----- DATA FOR THIS EXERCISE -----

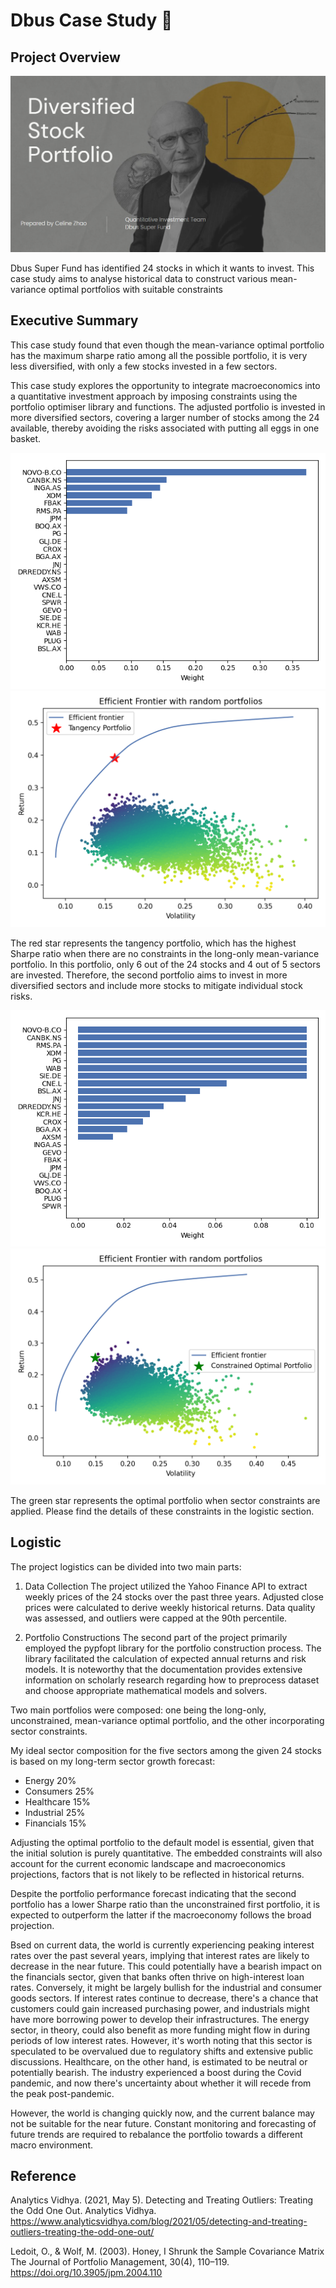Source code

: # Dbus Case Study 🚎
## Project Overview
[![Slides](/Resources/Images/Pictures/ppt_cover.png)](https://www.canva.com/design/DAF2omzYPZ0/7We1rvkrmcWJcc1cug6byw/edit?utm_content=DAF2omzYPZ0&utm_campaign=designshare&utm_medium=link2&utm_source=sharebutton)

Dbus Super Fund has identified 24 stocks in which it wants to invest. This case study aims to analyse historical data to construct various mean-variance optimal portfolios with suitable constraints

## Executive Summary
This case study found that even though the mean-variance optimal portfolio has the maximum sharpe ratio among all the possible portfolio, it is very less diversified, with only a few stocks invested in a few sectors.

This case study explores the opportunity to integrate macroeconomics into a quantitative investment approach by imposing constraints using the portfolio optimiser library and functions. The adjusted portfolio is invested in more diversified sectors, covering a larger number of stocks among the 24 available, thereby avoiding the risks associated with putting all eggs in one basket.

![Image_1](/Resources/Images/weights_unconstrained.png)
![Image_1](/Resources/Images/efficient_frontier_unconstrained.png)

The red star represents the tangency portfolio, which has the highest Sharpe ratio when there are no constraints in the long-only mean-variance portfolio. In this portfolio, only 6 out of the 24 stocks and 4 out of 5 sectors are invested. Therefore, the second portfolio aims to invest in more diversified sectors and include more stocks to mitigate individual stock risks.

![Image_2](/Resources/Images/weights_sector_constrained_1png.png)
![Image_2](/Resources/Images/efficient_frontier_sectors_1.png)

The green star represents the optimal portfolio when sector constraints are applied. Please find the details of these constraints in the logistic section.

## Logistic
The project logistics can be divided into two main parts:

1. Data Collection
The project utilized the Yahoo Finance API to extract weekly prices of the 24 stocks over the past three years. Adjusted close prices were calculated to derive weekly historical returns. Data quality was assessed, and outliers were capped at the 90th percentile.


2. Portfolio Constructions
The second part of the project primarily employed the pypfopt library for the portfolio construction process. The library facilitated the calculation of expected annual returns and risk models. It is noteworthy that the documentation provides extensive information on scholarly research regarding how to preprocess dataset and choose appropriate mathematical models and solvers.

Two main portfolios were composed: one being the long-only, unconstrained, mean-variance optimal portfolio, and the other incorporating sector constraints.

My ideal sector composition for the five sectors among the given 24 stocks is based on my long-term sector growth forecast:
- Energy 20%
- Consumers 25%
- Healthcare 15%
- Industrial 25%
- Financials 15%

Adjusting the optimal portfolio to the default model is essential, given that the initial solution is purely quantitative. The embedded constraints will also account for the current economic landscape and macroeconomics projections, factors that is not likely to be reflected in historical returns.

Despite the portfolio performance forecast indicating that the second portfolio has a lower Sharpe ratio than the unconstrained first portfolio, it is expected to outperform the latter if the macroeconomy follows the broad projection.

Bsed on current data, the world is currently experiencing peaking interest rates over the past several years, implying that interest rates are likely to decrease in the near future. This could potentially have a bearish impact on the financials sector, given that banks often thrive on high-interest loan rates. Conversely, it might be largely bullish for the industrial and consumer goods sectors. If interest rates continue to decrease, there's a chance that customers could gain increased purchasing power, and industrials might have more borrowing power to develop their infrastructures. The energy sector, in theory, could also benefit as more funding might flow in during periods of low interest rates. However, it's worth noting that this sector is speculated to be overvalued due to regulatory shifts and extensive public discussions. Healthcare, on the other hand, is estimated to be neutral or potentially bearish. The industry experienced a boost during the Covid pandemic, and now there's uncertainty about whether it will recede from the peak post-pandemic.

However, the world is changing quickly now, and the current balance may not be suitable for the near future. Constant monitoring and forecasting of future trends are required to rebalance the portfolio towards a different macro environment.


## Reference

Analytics Vidhya. (2021, May 5). Detecting and Treating Outliers: Treating the Odd One Out. Analytics Vidhya. https://www.analyticsvidhya.com/blog/2021/05/detecting-and-treating-outliers-treating-the-odd-one-out/

Ledoit, O., & Wolf, M. (2003). Honey, I Shrunk the Sample Covariance Matrix The Journal of Portfolio Management, 30(4), 110–119. https://doi.org/10.3905/jpm.2004.110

-----

Once more, give the listing above exactly, leaving each picture out.

Source code

: # Dbus Case Study 🚎
## Project Overview
[![Slides](/Resources/Images/Pictures/ppt_cover.png)](https://www.canva.com/design/DAF2omzYPZ0/7We1rvkrmcWJcc1cug6byw/edit?utm_content=DAF2omzYPZ0&utm_campaign=designshare&utm_medium=link2&utm_source=sharebutton)

Dbus Super Fund has identified 24 stocks in which it wants to invest. This case study aims to analyse historical data to construct various mean-variance optimal portfolios with suitable constraints

## Executive Summary
This case study found that even though the mean-variance optimal portfolio has the maximum sharpe ratio among all the possible portfolio, it is very less diversified, with only a few stocks invested in a few sectors.

This case study explores the opportunity to integrate macroeconomics into a quantitative investment approach by imposing constraints using the portfolio optimiser library and functions. The adjusted portfolio is invested in more diversified sectors, covering a larger number of stocks among the 24 available, thereby avoiding the risks associated with putting all eggs in one basket.

![Image_1](/Resources/Images/weights_unconstrained.png)
![Image_1](/Resources/Images/efficient_frontier_unconstrained.png)

The red star represents the tangency portfolio, which has the highest Sharpe ratio when there are no constraints in the long-only mean-variance portfolio. In this portfolio, only 6 out of the 24 stocks and 4 out of 5 sectors are invested. Therefore, the second portfolio aims to invest in more diversified sectors and include more stocks to mitigate individual stock risks.

![Image_2](/Resources/Images/weights_sector_constrained_1png.png)
![Image_2](/Resources/Images/efficient_frontier_sectors_1.png)

The green star represents the optimal portfolio when sector constraints are applied. Please find the details of these constraints in the logistic section.

## Logistic
The project logistics can be divided into two main parts:

1. Data Collection
The project utilized the Yahoo Finance API to extract weekly prices of the 24 stocks over the past three years. Adjusted close prices were calculated to derive weekly historical returns. Data quality was assessed, and outliers were capped at the 90th percentile.


2. Portfolio Constructions
The second part of the project primarily employed the pypfopt library for the portfolio construction process. The library facilitated the calculation of expected annual returns and risk models. It is noteworthy that the documentation provides extensive information on scholarly research regarding how to preprocess dataset and choose appropriate mathematical models and solvers.

Two main portfolios were composed: one being the long-only, unconstrained, mean-variance optimal portfolio, and the other incorporating sector constraints.

My ideal sector composition for the five sectors among the given 24 stocks is based on my long-term sector growth forecast:
- Energy 20%
- Consumers 25%
- Healthcare 15%
- Industrial 25%
- Financials 15%

Adjusting the optimal portfolio to the default model is essential, given that the initial solution is purely quantitative. The embedded constraints will also account for the current economic landscape and macroeconomics projections, factors that is not likely to be reflected in historical returns.

Despite the portfolio performance forecast indicating that the second portfolio has a lower Sharpe ratio than the unconstrained first portfolio, it is expected to outperform the latter if the macroeconomy follows the broad projection.

Bsed on current data, the world is currently experiencing peaking interest rates over the past several years, implying that interest rates are likely to decrease in the near future. This could potentially have a bearish impact on the financials sector, given that banks often thrive on high-interest loan rates. Conversely, it might be largely bullish for the industrial and consumer goods sectors. If interest rates continue to decrease, there's a chance that customers could gain increased purchasing power, and industrials might have more borrowing power to develop their infrastructures. The energy sector, in theory, could also benefit as more funding might flow in during periods of low interest rates. However, it's worth noting that this sector is speculated to be overvalued due to regulatory shifts and extensive public discussions. Healthcare, on the other hand, is estimated to be neutral or potentially bearish. The industry experienced a boost during the Covid pandemic, and now there's uncertainty about whether it will recede from the peak post-pandemic.

However, the world is changing quickly now, and the current balance may not be suitable for the near future. Constant monitoring and forecasting of future trends are required to rebalance the portfolio towards a different macro environment.


## Reference

Analytics Vidhya. (2021, May 5). Detecting and Treating Outliers: Treating the Odd One Out. Analytics Vidhya. https://www.analyticsvidhya.com/blog/2021/05/detecting-and-treating-outliers-treating-the-odd-one-out/

Ledoit, O., & Wolf, M. (2003). Honey, I Shrunk the Sample Covariance Matrix The Journal of Portfolio Management, 30(4), 110–119. https://doi.org/10.3905/jpm.2004.110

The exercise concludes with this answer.